No matter how controversial Mr. Khan is, is he not entitled to a hearing? But day after day, one saw the unfolding of a journalistic account of the story of one actor in a drama that involved another central character.

My point is that if you strip away Khan from the event, the role of Stabroek’s journalism is exposed. I am not in support of an extra-judicial force even though such a force eradicated the psychotic Buxton conspiracy. If an extra-judicial action is given governmental sanction, then where does it end?

It is possible that those people can become a power onto themselves and you will be gunned down for having an argument with one of their cousins over a traffic violation?

It is the same with the Reeaz Khan scandal. I think Stabroek News uses unprofessional journalism in a personalised way without any thought being given to the sacred principle of the right to be heard. It was this same paper that supported the university’s dismissal of me without hearing my side even though the dismissal was the crudest violations of industrial law. Today, it is Reeaz Khan. Tomorrow it can be any of us. A citizen can have a charge made against him; a media house ignores the cardinal rules of reporting, and that citizen is damaged for life.

It is for this reason, I ask readers to separate the Khan factor in the story and look at the journalistic approach. It is a flawed and dangerous one. What a reader needs to do is to have his/her say in relation to what Khan has done but also look at the role of a certain media house.

I am not in support of Khan.

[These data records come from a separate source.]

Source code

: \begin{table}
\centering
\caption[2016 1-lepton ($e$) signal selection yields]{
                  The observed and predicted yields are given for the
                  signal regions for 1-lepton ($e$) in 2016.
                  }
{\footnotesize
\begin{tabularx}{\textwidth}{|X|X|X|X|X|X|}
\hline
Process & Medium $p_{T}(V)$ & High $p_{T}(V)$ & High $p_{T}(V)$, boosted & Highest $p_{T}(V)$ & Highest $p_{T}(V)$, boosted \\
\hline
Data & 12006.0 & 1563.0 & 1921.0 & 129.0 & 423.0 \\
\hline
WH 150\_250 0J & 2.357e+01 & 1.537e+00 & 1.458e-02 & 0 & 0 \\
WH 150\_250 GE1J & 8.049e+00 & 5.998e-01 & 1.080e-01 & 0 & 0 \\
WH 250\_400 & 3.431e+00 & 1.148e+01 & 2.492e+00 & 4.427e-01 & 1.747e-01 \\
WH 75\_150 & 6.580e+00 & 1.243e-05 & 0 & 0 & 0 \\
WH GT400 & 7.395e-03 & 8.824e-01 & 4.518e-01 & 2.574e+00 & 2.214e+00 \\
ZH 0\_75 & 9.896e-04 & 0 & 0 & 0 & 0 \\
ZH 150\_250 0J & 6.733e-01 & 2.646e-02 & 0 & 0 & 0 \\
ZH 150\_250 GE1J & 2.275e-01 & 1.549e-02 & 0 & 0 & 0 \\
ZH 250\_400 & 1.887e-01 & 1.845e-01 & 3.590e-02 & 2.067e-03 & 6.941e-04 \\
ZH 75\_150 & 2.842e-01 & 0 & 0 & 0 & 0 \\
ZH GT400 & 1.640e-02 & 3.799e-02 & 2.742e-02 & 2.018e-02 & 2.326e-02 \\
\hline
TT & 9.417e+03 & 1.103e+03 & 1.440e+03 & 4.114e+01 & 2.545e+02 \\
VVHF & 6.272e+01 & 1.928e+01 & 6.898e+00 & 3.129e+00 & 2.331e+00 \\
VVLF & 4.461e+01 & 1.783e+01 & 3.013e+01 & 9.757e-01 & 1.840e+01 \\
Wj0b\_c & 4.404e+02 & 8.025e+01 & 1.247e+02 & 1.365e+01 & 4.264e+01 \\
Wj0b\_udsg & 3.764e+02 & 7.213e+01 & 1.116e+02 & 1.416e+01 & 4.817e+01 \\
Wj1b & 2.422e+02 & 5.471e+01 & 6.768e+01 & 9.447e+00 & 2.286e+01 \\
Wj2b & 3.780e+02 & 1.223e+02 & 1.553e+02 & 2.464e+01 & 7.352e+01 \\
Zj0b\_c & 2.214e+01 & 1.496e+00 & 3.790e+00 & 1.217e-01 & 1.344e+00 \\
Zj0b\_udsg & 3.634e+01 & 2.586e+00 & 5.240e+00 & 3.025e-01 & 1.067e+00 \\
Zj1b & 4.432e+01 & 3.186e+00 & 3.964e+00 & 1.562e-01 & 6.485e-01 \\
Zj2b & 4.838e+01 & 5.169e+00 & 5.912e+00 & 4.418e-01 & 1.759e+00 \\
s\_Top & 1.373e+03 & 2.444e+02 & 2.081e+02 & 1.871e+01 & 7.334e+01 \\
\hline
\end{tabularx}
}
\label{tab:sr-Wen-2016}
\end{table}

I am in support of objective journalism. Khan has a story to tell, and he should be allowed to tell it. Then we can jump on him again. But he must be given his chance before the judges of natural law. Did this happen in the unfolding of this scandal?

Let’s switch to another dimension of the story of older men and very young girls and we will see the ubiquitous role of class, colour and hypocrisy in Guyanese society. The Guyanese-born European owner of a very prestigious business in downtown Georgetown petitioned the court to have custody of a child he fathered with a girl who was fourteen years, eight months old at the time she became a mother.

Logically then, this eminent businessman was having sex with this girl when she was thirteen. The businessman was bold enough to go public with his demand to have the child.

Here was one of the most eminent entrepreneurs in Guyana admitting to having sex with a thirteen-year-old girl. But where was the demonstration of outrage on the part of those who are now forming themselves into groups to denounce Mr. Khan and those who are now writing caustic and damnifying letters of condemnation?

The answer is right in front of you. This particular wealthy guy was known in elite circles. He was and is a friend of those who are out to drink Khan’s blood. But what about their friends who have the same habit as Khan?

Well, it all comes down to class and colour. Even in journalism in Guyana, the pen is colour conscious. But then, this has been the history of both colonial British Guiana and independent Guyana.